**What the exercise asks:** Beneath this instruction is a block of data; output from it exactly the lines that run from the one containing "- It may be" through the one containing "1. Seleccione **[!UICONTROL Siguiente]**.", inclusive.

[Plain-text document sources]
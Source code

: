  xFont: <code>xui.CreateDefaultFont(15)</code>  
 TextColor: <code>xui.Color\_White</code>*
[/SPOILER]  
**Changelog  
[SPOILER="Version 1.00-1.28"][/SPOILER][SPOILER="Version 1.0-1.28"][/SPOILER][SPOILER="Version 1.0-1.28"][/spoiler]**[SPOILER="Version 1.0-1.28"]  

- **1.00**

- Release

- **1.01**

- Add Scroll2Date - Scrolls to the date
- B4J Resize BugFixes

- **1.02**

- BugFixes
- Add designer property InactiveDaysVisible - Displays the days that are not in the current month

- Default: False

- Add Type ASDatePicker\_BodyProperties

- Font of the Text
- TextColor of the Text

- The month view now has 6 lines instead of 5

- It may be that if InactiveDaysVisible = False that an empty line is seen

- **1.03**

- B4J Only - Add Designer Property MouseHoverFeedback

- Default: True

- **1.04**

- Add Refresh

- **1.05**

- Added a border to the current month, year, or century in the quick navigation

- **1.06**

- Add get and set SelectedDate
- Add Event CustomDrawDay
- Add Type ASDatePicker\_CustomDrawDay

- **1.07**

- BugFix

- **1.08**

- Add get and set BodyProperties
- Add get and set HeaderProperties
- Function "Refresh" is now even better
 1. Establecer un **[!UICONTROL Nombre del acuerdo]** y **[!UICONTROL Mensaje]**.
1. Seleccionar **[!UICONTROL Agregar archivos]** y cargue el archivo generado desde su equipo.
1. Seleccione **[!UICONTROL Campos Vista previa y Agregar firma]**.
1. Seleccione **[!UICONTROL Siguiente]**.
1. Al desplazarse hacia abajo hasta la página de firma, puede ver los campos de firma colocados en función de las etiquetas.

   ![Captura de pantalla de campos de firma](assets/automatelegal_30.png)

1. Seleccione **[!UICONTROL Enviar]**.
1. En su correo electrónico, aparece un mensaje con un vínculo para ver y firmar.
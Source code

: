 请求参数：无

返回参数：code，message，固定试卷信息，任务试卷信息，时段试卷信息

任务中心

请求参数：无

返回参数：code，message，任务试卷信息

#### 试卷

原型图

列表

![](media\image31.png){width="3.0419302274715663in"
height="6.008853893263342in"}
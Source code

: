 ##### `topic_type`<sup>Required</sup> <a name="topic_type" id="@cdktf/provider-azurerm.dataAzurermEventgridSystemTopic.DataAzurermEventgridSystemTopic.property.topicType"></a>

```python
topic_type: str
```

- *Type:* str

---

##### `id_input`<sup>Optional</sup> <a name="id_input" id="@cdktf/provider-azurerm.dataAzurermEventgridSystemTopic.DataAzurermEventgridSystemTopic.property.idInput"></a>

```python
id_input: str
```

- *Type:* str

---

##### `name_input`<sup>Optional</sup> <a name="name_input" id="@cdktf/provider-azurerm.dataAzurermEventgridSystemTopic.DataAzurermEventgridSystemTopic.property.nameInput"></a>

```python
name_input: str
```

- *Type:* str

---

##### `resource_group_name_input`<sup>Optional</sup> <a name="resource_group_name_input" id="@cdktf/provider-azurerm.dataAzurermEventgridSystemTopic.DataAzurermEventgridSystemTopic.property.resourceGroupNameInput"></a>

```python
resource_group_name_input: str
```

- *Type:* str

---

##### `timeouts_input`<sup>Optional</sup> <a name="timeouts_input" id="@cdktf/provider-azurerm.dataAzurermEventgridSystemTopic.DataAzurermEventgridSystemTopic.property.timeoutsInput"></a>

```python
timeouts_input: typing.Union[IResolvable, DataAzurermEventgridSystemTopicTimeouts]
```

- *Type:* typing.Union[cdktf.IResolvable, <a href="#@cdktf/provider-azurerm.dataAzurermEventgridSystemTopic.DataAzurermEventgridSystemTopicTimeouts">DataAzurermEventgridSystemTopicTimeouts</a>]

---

**Written answer:**
- It may be that if InactiveDaysVisible = False that an empty line is seen

- **1.03**

- B4J Only - Add Designer Property MouseHoverFeedback

- Default: True

- **1.04**

- Add Refresh

- **1.05**

- Added a border to the current month, year, or century in the quick navigation

- **1.06**

- Add get and set SelectedDate
- Add Event CustomDrawDay
- Add Type ASDatePicker\_CustomDrawDay

- **1.07**

- BugFix

- **1.08**

- Add get and set BodyProperties
- Add get and set HeaderProperties
- Function "Refresh" is now even better
 1. Establecer un **[!UICONTROL Nombre del acuerdo]** y **[!UICONTROL Mensaje]**.
1. Seleccionar **[!UICONTROL Agregar archivos]** y cargue el archivo generado desde su equipo.
1. Seleccione **[!UICONTROL Campos Vista previa y Agregar firma]**.
1. Seleccione **[!UICONTROL Siguiente]**.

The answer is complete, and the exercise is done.